### What you need to do
Your task is to copy every line of the entries that holds the word "Verknüpfungen".

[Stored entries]

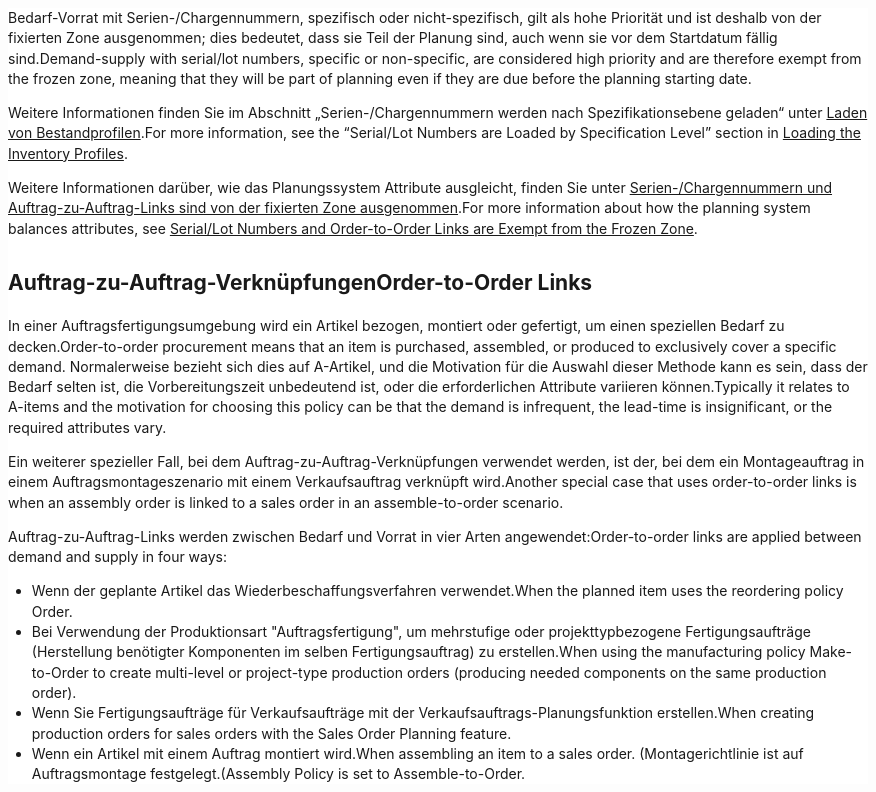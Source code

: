 <span data-ttu-id="81faa-246">Bedarf-Vorrat mit Serien-/Chargennummern, spezifisch oder nicht-spezifisch, gilt als hohe Priorität und ist deshalb von der fixierten Zone ausgenommen; dies bedeutet, dass sie Teil der Planung sind, auch wenn sie vor dem Startdatum fällig sind.</span><span class="sxs-lookup"><span data-stu-id="81faa-246">Demand-supply with serial/lot numbers, specific or non-specific, are considered high priority and are therefore exempt from the frozen zone, meaning that they will be part of planning even if they are due before the planning starting date.</span></span>  

<span data-ttu-id="81faa-247">Weitere Informationen finden Sie im Abschnitt „Serien-/Chargennummern werden nach Spezifikationsebene geladen“ unter [Laden von Bestandprofilen](design-details-balancing-demand-and-supply.md#loading-the-inventory-profiles).</span><span class="sxs-lookup"><span data-stu-id="81faa-247">For more information, see the “Serial/Lot Numbers are Loaded by Specification Level” section in [Loading the Inventory Profiles](design-details-balancing-demand-and-supply.md#loading-the-inventory-profiles).</span></span>  

<span data-ttu-id="81faa-248">Weitere Informationen darüber, wie das Planungssystem Attribute ausgleicht, finden Sie unter [Serien-/Chargennummern und Auftrag-zu-Auftrag-Links sind von der fixierten Zone ausgenommen](design-details-balancing-demand-and-supply.md#seriallot-numbers-and-order-to-order-links-are-exempt-from-the-frozen-zone).</span><span class="sxs-lookup"><span data-stu-id="81faa-248">For more information about how the planning system balances attributes, see [Serial/Lot Numbers and Order-to-Order Links are Exempt from the Frozen Zone](design-details-balancing-demand-and-supply.md#seriallot-numbers-and-order-to-order-links-are-exempt-from-the-frozen-zone).</span></span>  

## <a name="order-to-order-links"></a><span data-ttu-id="81faa-249">Auftrag-zu-Auftrag-Verknüpfungen</span><span class="sxs-lookup"><span data-stu-id="81faa-249">Order-to-Order Links</span></span>  
<span data-ttu-id="81faa-250">In einer Auftragsfertigungsumgebung wird ein Artikel bezogen, montiert oder gefertigt, um einen speziellen Bedarf zu decken.</span><span class="sxs-lookup"><span data-stu-id="81faa-250">Order-to-order procurement means that an item is purchased, assembled, or produced to exclusively cover a specific demand.</span></span> <span data-ttu-id="81faa-251">Normalerweise bezieht sich dies auf A-Artikel, und die Motivation für die Auswahl dieser Methode kann es sein, dass der Bedarf selten ist, die Vorbereitungszeit unbedeutend ist, oder die erforderlichen Attribute variieren können.</span><span class="sxs-lookup"><span data-stu-id="81faa-251">Typically it relates to A-items and the motivation for choosing this policy can be that the demand is infrequent, the lead-time is insignificant, or the required attributes vary.</span></span>  

<span data-ttu-id="81faa-252">Ein weiterer spezieller Fall, bei dem Auftrag-zu-Auftrag-Verknüpfungen verwendet werden, ist der, bei dem ein Montageauftrag in einem Auftragsmontageszenario mit einem Verkaufsauftrag verknüpft wird.</span><span class="sxs-lookup"><span data-stu-id="81faa-252">Another special case that uses order-to-order links is when an assembly order is linked to a sales order in an assemble-to-order scenario.</span></span>  

<span data-ttu-id="81faa-253">Auftrag-zu-Auftrag-Links werden zwischen Bedarf und Vorrat in vier Arten angewendet:</span><span class="sxs-lookup"><span data-stu-id="81faa-253">Order-to-order links are applied between demand and supply in four ways:</span></span>  

-   <span data-ttu-id="81faa-254">Wenn der geplante Artikel das Wiederbeschaffungsverfahren verwendet.</span><span class="sxs-lookup"><span data-stu-id="81faa-254">When the planned item uses the reordering policy Order.</span></span>  
-   <span data-ttu-id="81faa-255">Bei Verwendung der Produktionsart "Auftragsfertigung", um mehrstufige oder projekttypbezogene Fertigungsaufträge (Herstellung benötigter Komponenten im selben Fertigungsauftrag) zu erstellen.</span><span class="sxs-lookup"><span data-stu-id="81faa-255">When using the manufacturing policy Make-to-Order to create multi-level or project-type production orders (producing needed components on the same production order).</span></span>  
-   <span data-ttu-id="81faa-256">Wenn Sie Fertigungsaufträge für Verkaufsaufträge mit der Verkaufsauftrags-Planungsfunktion erstellen.</span><span class="sxs-lookup"><span data-stu-id="81faa-256">When creating production orders for sales orders with the Sales Order Planning feature.</span></span>  
-   <span data-ttu-id="81faa-257">Wenn ein Artikel mit einem Auftrag montiert wird.</span><span class="sxs-lookup"><span data-stu-id="81faa-257">When assembling an item to a sales order.</span></span> <span data-ttu-id="81faa-258">(Montagerichtlinie ist auf Auftragsmontage festgelegt.</span><span class="sxs-lookup"><span data-stu-id="81faa-258">(Assembly Policy is set to Assemble-to-Order.</span></span>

### Answer to this exercise
## <a name="order-to-order-links"></a><span data-ttu-id="81faa-249">Auftrag-zu-Auftrag-Verknüpfungen</span><span class="sxs-lookup"><span data-stu-id="81faa-249">Order-to-Order Links</span></span>  
<span data-ttu-id="81faa-252">Ein weiterer spezieller Fall, bei dem Auftrag-zu-Auftrag-Verknüpfungen verwendet werden, ist der, bei dem ein Montageauftrag in einem Auftragsmontageszenario mit einem Verkaufsauftrag verknüpft wird.</span><span class="sxs-lookup"><span data-stu-id="81faa-252">Another special case that uses order-to-order links is when an assembly order is linked to a sales order in an assemble-to-order scenario.</span></span>  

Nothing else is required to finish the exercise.